## What you have to do
Exact reproduction required: the lines below from the line with "### User Stories" to the line with "### Non-Goals", both ends included, and no others.

## Dataset entries
▽

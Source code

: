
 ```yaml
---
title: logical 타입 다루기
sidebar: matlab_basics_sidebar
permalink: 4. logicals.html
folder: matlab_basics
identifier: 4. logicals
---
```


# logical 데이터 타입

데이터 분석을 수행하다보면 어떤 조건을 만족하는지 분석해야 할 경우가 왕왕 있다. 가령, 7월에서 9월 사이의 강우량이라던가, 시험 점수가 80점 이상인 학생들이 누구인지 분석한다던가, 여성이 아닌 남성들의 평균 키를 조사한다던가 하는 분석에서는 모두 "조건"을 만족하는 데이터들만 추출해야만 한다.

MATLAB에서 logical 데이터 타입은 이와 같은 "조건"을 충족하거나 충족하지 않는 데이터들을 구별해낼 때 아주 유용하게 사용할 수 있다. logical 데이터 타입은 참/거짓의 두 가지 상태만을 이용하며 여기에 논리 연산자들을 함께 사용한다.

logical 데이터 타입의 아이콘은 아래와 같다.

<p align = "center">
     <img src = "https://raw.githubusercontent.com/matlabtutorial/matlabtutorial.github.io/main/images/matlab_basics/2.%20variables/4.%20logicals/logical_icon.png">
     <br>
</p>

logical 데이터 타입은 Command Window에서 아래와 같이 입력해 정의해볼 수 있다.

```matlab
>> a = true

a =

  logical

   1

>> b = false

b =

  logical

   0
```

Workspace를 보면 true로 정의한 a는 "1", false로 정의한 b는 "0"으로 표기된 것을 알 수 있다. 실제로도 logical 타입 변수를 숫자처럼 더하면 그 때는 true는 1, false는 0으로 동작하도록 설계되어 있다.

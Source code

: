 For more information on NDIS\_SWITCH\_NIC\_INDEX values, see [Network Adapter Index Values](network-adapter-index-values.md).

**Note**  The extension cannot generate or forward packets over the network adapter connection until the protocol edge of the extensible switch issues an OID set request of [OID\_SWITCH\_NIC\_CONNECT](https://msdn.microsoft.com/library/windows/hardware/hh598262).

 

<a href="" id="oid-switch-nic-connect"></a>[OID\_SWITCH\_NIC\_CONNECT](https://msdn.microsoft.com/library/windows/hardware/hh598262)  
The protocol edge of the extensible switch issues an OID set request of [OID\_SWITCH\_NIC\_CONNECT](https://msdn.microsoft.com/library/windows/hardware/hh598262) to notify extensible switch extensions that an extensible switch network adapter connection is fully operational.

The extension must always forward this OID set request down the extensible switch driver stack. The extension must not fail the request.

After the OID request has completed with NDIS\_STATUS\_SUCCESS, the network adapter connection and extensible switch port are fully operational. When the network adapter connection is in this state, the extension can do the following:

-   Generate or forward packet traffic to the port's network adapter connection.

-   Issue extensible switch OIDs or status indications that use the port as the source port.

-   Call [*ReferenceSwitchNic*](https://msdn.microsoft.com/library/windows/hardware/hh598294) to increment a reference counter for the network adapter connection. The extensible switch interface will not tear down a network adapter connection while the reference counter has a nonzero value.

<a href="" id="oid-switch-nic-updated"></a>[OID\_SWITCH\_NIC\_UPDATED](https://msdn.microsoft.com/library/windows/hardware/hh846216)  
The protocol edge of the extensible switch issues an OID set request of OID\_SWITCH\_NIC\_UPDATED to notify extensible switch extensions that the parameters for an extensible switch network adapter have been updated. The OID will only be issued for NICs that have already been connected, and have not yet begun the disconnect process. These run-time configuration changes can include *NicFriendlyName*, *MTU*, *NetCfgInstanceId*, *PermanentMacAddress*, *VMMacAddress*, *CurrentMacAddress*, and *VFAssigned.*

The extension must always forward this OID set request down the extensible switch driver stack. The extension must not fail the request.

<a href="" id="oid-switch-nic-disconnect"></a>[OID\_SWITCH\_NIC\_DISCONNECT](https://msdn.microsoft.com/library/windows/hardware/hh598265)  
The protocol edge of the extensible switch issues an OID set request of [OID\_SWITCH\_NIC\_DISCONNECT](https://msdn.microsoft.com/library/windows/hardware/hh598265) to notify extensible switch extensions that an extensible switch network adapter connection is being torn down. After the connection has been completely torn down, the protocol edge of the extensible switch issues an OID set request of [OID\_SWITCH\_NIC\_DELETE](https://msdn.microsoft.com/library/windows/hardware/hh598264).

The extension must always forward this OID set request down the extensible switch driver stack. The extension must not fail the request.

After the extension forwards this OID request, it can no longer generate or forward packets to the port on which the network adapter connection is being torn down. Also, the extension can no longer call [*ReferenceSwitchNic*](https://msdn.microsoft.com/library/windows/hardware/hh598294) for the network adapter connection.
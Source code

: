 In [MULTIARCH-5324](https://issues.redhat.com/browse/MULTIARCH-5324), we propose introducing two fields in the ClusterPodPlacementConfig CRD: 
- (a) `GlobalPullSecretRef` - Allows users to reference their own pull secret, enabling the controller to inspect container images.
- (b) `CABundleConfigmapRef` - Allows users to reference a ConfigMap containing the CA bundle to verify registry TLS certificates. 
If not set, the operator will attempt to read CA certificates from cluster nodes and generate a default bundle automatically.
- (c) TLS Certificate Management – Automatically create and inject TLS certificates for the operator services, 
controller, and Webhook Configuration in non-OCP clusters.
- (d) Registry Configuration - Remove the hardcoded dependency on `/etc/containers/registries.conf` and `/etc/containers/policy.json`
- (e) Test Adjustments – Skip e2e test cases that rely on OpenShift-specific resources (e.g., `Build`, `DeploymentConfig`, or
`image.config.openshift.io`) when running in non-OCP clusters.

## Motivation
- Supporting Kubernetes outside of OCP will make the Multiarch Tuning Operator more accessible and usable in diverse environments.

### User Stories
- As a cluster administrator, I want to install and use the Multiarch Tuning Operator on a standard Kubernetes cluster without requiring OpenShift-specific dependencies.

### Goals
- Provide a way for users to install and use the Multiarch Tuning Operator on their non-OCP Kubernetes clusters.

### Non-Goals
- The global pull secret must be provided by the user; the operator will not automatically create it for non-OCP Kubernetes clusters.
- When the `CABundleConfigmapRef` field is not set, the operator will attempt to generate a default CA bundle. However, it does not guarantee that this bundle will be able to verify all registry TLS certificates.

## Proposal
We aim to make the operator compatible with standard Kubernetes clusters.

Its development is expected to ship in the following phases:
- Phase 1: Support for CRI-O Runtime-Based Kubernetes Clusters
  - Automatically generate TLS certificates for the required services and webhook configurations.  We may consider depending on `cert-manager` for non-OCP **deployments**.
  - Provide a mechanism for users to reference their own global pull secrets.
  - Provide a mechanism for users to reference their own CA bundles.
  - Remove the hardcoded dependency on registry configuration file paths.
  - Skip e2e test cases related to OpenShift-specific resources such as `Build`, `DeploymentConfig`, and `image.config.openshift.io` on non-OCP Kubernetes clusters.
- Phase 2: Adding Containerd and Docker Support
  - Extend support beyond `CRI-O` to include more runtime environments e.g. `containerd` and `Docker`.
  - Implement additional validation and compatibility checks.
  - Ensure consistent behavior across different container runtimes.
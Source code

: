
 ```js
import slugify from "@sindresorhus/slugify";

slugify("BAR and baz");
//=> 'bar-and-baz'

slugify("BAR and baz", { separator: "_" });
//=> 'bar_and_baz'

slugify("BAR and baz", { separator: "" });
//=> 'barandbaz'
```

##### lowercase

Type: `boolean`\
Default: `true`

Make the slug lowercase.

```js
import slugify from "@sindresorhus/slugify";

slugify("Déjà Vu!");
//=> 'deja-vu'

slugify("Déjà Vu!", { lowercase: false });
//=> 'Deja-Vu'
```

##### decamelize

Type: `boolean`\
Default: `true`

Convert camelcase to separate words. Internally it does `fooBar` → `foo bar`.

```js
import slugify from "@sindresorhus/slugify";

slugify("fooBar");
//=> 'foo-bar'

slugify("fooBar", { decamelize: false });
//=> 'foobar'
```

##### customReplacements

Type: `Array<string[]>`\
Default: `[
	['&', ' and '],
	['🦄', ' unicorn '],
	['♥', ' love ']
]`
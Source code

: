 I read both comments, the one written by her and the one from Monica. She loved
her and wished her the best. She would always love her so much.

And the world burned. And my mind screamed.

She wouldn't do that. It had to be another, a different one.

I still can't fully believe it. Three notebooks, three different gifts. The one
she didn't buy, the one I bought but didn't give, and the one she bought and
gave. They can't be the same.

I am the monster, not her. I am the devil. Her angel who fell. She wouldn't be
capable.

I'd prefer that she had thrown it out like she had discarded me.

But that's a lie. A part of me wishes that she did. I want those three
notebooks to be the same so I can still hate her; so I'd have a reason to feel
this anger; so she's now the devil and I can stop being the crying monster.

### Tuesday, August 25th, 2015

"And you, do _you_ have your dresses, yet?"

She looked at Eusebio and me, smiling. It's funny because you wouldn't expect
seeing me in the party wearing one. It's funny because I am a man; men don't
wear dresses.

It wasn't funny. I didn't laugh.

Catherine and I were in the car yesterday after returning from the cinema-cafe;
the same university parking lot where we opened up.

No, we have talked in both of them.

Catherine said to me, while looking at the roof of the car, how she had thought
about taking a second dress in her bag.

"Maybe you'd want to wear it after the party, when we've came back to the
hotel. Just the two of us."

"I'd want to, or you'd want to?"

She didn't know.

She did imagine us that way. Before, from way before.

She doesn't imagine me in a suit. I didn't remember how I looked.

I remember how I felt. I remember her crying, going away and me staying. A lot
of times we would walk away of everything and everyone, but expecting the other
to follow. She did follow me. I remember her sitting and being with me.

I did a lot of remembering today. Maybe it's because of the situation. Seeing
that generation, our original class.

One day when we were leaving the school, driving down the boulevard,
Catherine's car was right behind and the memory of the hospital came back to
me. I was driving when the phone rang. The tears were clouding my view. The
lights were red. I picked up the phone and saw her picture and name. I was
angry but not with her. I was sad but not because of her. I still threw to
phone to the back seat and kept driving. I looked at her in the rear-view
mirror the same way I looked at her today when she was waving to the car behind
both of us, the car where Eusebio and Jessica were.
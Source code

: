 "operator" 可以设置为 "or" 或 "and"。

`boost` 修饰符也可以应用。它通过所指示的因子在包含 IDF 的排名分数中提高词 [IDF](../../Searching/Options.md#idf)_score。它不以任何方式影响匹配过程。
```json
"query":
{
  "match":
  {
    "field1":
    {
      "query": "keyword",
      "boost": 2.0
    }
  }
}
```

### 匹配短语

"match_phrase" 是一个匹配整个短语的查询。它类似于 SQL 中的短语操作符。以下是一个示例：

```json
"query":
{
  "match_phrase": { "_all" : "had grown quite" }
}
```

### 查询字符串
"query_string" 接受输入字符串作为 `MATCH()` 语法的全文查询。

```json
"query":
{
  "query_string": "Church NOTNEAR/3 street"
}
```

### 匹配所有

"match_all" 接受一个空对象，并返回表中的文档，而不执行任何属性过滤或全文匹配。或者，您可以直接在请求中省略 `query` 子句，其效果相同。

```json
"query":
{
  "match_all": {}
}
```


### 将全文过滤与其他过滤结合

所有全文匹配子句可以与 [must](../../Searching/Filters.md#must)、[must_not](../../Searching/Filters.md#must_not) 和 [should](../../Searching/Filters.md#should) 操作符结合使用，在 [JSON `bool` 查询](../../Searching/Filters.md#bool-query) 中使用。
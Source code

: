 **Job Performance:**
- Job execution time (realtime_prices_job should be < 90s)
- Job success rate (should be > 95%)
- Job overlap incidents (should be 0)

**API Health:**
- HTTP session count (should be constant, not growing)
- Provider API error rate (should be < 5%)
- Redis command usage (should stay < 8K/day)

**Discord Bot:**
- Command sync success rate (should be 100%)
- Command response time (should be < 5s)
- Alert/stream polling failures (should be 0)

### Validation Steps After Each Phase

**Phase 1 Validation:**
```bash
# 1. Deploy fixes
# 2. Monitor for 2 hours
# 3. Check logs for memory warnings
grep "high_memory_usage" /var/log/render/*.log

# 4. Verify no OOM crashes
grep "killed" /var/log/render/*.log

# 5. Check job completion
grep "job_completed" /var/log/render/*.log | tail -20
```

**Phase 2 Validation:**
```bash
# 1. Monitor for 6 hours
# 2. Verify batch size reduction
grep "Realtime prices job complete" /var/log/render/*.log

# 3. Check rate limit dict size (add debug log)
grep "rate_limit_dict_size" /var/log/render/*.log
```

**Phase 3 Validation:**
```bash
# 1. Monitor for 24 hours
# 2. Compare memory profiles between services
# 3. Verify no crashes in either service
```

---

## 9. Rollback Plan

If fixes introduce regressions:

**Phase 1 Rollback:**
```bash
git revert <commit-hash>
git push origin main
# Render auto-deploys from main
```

△

## Reply to the exercise
### User Stories
- As a cluster administrator, I want to install and use the Multiarch Tuning Operator on a standard Kubernetes cluster without requiring OpenShift-specific dependencies.

### Goals
- Provide a way for users to install and use the Multiarch Tuning Operator on their non-OCP Kubernetes clusters.

### Non-Goals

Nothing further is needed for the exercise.